I've been looking for the 6.5mm Accubond LR for quite some time now and lucked into a couple of boxes! Now if only my 6.5 Sherman build would hurry up.... I imagine I can push these puppies above 3300 FPS. Has anyone tried the ABLR in 6.5 or any other caliber?








[/URL][/IMG]


----------



## Springville Shooter (Oct 15, 2010)

I tried the 150 7MM version in my 280 and 7 Dakota. Got average results in both. My brothers 7 Rem Mag seemed to like them so we are loading them in that. I heard some poor reports so I conducted some bullet tests in wet newspaper. Be aware that these bullets preform nothing like standard Accubonds at close to mid range. My Dakota was still blowing them to pieces at 300 yards where standard AB's are retaining 75%. If faced with a shot closer than 500 yards, I would seriously avoid big bones with these bullets. I guess that's whay they are called "Long Range" Accubonds. Coefficient numbers are awesome but I think I'll pass.------SS


----------



## waspocrew (Nov 26, 2011)

That's disappointing to hear about the poor results- I guess sometimes a company doesn't have to improve upon something that already works great. 

I don't think I'll be too disappointed if I have to hunt with the regular Accubond. I've killed a couple of bears with the 140s in a 270 WSM and they knocked them off their feet. 

Now I'm definitely interested in seeing how these perform.


----------



## Springville Shooter (Oct 15, 2010)

The guys over on the Long Range forums are loving them for super long range work. I guess they do perform better than the Bergers at 700-1200 yards. I dont shoot animals that far away.......not animals that I eat anyway.-------SS


----------



## Azar (Oct 21, 2014)

Springville Shooter,

Thanks for sharing your results. I've read the same thing about the .277 150 ABLR too. You can find the gentlemen's full results here.

(277 150g ABLR, 2920 fps @ muzzle, tested at 100 yards)

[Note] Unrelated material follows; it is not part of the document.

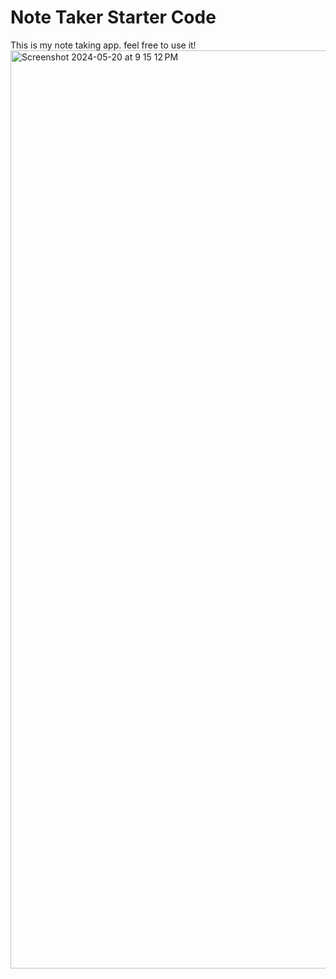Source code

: # Note Taker Starter Code
This is my note taking app. feel free to use it!
<img width="1469" alt="Screenshot 2024-05-20 at 9 15 12 PM" src="https://github.com/pattyboyy/my-note-taker/assets/134738449/1dd0cdf2-0c6a-4356-a3c4-057c56a4daa3">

slimjim @ HuntingNut.com said:


> I was very surprised when I pulled a very small mushroom from the trap. The bullet only measured 0.332" long (down from 1.430"), expansion was 0.453", weight retention was 37%, and penetration was only through 1400 pages of the phonebook. Of all the bullets I have tested in my .270 Win, this bullet's expansion is the smallest, its retained weight the lowest, and its penetration the shallowest.
> ...
> There was evidence of significant fragmentation (picture below). I have never seen fragmentation like this show up on the corrugated plastic which sits right behind the water jug. Not even with the 120gr SST which fragments more than any other bullet I've tested.
> ...
> ...


----------



## swbuckmaster (Sep 14, 2007)

How do the bergers perform on the short shots. Do they also explode?


----------